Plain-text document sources
★ ★ ★ ★ ★
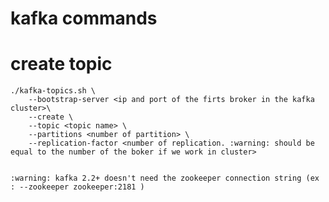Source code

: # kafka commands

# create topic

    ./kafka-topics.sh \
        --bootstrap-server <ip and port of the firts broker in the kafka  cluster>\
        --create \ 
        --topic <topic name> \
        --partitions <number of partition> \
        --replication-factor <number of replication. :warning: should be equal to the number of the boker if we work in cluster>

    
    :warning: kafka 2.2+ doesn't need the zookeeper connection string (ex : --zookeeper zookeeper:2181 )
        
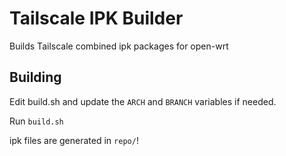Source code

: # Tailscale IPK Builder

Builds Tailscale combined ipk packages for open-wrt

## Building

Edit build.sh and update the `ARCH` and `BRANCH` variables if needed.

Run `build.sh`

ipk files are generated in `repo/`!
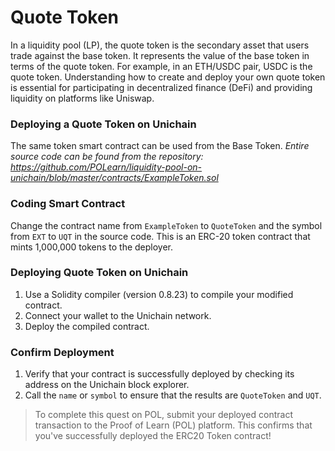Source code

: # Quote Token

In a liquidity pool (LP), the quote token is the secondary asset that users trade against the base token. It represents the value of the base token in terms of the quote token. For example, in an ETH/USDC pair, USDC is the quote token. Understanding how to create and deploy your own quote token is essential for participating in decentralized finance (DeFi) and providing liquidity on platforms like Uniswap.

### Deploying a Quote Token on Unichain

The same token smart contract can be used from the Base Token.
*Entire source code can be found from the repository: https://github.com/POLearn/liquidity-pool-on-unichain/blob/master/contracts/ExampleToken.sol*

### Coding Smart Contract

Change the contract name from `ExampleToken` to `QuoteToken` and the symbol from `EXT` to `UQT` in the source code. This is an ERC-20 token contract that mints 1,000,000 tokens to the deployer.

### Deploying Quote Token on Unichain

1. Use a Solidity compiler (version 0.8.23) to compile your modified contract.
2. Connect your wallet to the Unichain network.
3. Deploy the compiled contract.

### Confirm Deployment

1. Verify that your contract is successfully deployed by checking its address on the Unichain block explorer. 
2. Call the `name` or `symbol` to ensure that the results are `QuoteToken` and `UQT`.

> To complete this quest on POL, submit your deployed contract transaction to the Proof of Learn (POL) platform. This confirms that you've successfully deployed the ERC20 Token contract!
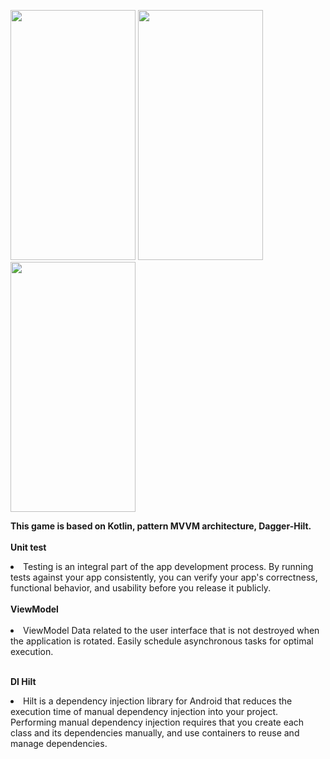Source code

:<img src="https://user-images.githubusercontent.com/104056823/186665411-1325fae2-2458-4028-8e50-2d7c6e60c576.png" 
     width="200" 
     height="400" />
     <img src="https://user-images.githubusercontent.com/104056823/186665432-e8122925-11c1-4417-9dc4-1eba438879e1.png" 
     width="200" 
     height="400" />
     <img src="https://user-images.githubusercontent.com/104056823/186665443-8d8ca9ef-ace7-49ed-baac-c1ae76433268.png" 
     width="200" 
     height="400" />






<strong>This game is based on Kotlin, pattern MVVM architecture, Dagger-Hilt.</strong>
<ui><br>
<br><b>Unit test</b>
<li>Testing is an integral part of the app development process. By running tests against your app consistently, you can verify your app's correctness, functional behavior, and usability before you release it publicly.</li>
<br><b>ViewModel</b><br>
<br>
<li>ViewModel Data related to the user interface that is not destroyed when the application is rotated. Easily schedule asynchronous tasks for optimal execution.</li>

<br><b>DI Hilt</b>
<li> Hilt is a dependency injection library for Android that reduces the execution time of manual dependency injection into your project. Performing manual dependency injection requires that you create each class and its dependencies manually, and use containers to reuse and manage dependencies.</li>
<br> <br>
★ ★ ★ ★ ★
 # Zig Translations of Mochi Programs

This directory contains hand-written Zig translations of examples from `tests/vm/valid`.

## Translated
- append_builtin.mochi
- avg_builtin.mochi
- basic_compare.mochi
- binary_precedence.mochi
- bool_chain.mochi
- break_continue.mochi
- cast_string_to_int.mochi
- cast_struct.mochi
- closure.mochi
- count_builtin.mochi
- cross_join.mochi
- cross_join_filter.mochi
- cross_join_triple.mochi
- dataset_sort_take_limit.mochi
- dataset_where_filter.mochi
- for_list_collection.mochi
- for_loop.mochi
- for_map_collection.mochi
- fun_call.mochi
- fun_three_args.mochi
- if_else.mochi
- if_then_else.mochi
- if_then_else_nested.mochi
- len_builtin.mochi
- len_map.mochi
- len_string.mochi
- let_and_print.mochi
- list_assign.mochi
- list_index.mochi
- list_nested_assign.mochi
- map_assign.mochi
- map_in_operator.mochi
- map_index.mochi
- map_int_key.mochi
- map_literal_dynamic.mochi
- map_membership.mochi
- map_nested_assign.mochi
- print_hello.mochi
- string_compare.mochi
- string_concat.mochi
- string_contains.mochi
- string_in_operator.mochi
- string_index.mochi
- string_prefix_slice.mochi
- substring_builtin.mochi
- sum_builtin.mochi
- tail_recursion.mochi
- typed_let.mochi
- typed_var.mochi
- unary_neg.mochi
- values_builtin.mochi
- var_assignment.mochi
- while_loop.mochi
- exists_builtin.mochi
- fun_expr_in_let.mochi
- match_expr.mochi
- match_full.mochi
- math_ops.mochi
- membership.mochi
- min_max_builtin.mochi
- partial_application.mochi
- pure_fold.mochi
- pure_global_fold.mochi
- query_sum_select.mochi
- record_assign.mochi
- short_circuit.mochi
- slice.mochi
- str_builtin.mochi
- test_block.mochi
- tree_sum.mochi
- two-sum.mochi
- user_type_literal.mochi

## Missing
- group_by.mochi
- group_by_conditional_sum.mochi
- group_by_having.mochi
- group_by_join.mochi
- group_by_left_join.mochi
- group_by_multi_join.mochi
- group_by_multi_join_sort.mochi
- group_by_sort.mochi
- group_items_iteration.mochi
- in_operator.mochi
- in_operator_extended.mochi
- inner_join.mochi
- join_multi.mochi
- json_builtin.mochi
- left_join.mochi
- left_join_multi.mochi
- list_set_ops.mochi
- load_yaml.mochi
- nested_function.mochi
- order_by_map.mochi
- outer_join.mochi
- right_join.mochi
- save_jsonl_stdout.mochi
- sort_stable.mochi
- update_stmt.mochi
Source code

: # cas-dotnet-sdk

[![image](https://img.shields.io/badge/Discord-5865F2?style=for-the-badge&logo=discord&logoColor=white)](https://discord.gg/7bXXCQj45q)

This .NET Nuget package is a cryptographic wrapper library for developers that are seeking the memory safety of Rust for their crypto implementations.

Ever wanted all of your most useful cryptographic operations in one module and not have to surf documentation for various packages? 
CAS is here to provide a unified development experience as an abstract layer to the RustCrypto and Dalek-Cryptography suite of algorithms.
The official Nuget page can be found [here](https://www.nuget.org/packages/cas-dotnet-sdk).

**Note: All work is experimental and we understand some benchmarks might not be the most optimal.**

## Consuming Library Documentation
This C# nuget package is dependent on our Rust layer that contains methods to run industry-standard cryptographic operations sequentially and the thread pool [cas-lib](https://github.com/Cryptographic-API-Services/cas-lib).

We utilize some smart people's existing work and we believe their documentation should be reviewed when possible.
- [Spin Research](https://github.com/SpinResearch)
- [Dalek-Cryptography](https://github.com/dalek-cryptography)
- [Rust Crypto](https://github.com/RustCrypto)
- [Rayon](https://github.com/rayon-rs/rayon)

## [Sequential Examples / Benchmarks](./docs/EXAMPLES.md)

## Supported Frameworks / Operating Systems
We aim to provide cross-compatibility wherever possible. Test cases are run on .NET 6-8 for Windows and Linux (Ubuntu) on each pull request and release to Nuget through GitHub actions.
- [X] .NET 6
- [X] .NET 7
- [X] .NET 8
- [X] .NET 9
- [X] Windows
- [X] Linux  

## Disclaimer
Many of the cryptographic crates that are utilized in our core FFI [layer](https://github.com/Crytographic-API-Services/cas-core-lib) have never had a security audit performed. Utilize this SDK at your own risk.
★ ★ ★ ★ ★
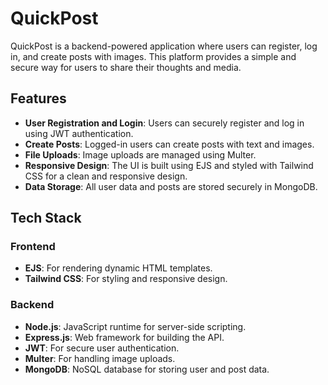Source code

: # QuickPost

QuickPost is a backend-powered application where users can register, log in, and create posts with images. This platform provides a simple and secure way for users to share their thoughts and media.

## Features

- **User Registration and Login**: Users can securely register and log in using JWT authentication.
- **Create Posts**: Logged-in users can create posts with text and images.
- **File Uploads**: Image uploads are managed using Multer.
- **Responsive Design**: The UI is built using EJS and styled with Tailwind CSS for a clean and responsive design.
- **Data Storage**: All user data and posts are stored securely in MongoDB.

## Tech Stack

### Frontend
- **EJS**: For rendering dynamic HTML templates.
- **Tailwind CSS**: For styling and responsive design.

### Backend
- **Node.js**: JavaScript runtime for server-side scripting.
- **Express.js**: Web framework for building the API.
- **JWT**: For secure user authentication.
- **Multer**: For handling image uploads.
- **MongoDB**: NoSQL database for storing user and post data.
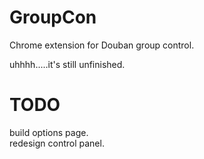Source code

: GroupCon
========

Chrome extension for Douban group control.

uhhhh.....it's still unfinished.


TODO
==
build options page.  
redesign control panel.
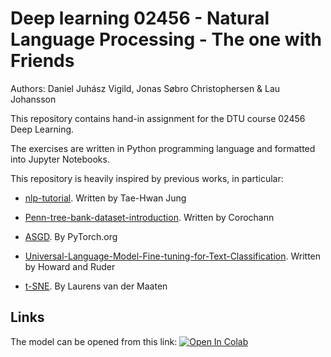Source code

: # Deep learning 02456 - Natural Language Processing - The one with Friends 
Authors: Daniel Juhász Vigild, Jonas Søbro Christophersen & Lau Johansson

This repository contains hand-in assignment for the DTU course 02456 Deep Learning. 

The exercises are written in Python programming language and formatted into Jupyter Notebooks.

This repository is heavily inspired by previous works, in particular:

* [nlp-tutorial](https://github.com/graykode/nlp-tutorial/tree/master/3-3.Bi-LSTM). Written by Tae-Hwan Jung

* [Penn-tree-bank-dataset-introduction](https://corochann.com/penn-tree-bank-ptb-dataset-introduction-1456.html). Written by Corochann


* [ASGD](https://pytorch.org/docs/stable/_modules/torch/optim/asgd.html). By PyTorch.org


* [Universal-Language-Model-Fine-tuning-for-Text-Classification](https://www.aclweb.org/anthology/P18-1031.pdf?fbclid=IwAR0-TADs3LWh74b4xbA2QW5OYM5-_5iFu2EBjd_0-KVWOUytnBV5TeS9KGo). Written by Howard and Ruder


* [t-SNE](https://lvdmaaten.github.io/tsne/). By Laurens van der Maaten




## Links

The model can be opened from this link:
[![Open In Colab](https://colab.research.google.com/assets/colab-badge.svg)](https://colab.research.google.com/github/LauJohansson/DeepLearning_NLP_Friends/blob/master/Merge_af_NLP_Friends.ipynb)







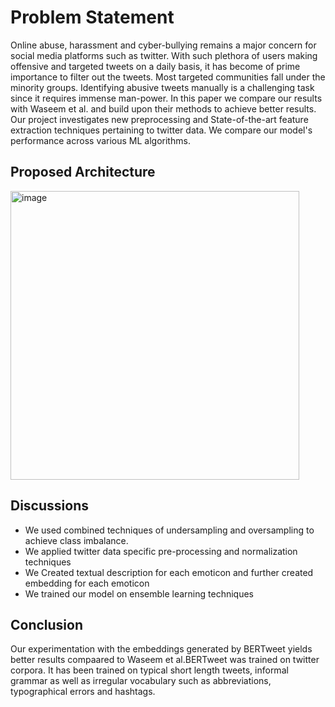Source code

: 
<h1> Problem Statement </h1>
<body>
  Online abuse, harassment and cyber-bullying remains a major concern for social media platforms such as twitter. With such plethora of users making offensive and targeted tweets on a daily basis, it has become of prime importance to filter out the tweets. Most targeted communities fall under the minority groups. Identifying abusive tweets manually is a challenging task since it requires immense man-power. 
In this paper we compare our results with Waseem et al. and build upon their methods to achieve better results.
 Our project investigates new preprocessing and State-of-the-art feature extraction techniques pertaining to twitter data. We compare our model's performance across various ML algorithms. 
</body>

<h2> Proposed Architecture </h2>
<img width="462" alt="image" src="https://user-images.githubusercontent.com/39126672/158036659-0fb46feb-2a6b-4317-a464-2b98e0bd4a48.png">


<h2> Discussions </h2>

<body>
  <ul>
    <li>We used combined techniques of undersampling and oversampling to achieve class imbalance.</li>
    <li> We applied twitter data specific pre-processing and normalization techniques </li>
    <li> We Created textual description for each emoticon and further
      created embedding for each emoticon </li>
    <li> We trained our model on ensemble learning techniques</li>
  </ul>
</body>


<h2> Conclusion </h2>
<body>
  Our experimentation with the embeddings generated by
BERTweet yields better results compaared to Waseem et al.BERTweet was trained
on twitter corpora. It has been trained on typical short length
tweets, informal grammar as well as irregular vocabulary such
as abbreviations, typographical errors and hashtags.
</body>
★ ★ ★ ★ ★
▸ WHAT YOU NEED TO DO: Take the line above containing "- fun_call.mochi", the line containing "- map_nested_assign.mochi", and all lines in between, and copy them exactly without anything else.

▸ ANSWER TO THE PROBLEM:
- fun_call.mochi
- fun_three_args.mochi
- if_else.mochi
- if_then_else.mochi
- if_then_else_nested.mochi
- len_builtin.mochi
- len_map.mochi
- len_string.mochi
- let_and_print.mochi
- list_assign.mochi
- list_index.mochi
- list_nested_assign.mochi
- map_assign.mochi
- map_in_operator.mochi
- map_index.mochi
- map_int_key.mochi
- map_literal_dynamic.mochi
- map_membership.mochi
- map_nested_assign.mochi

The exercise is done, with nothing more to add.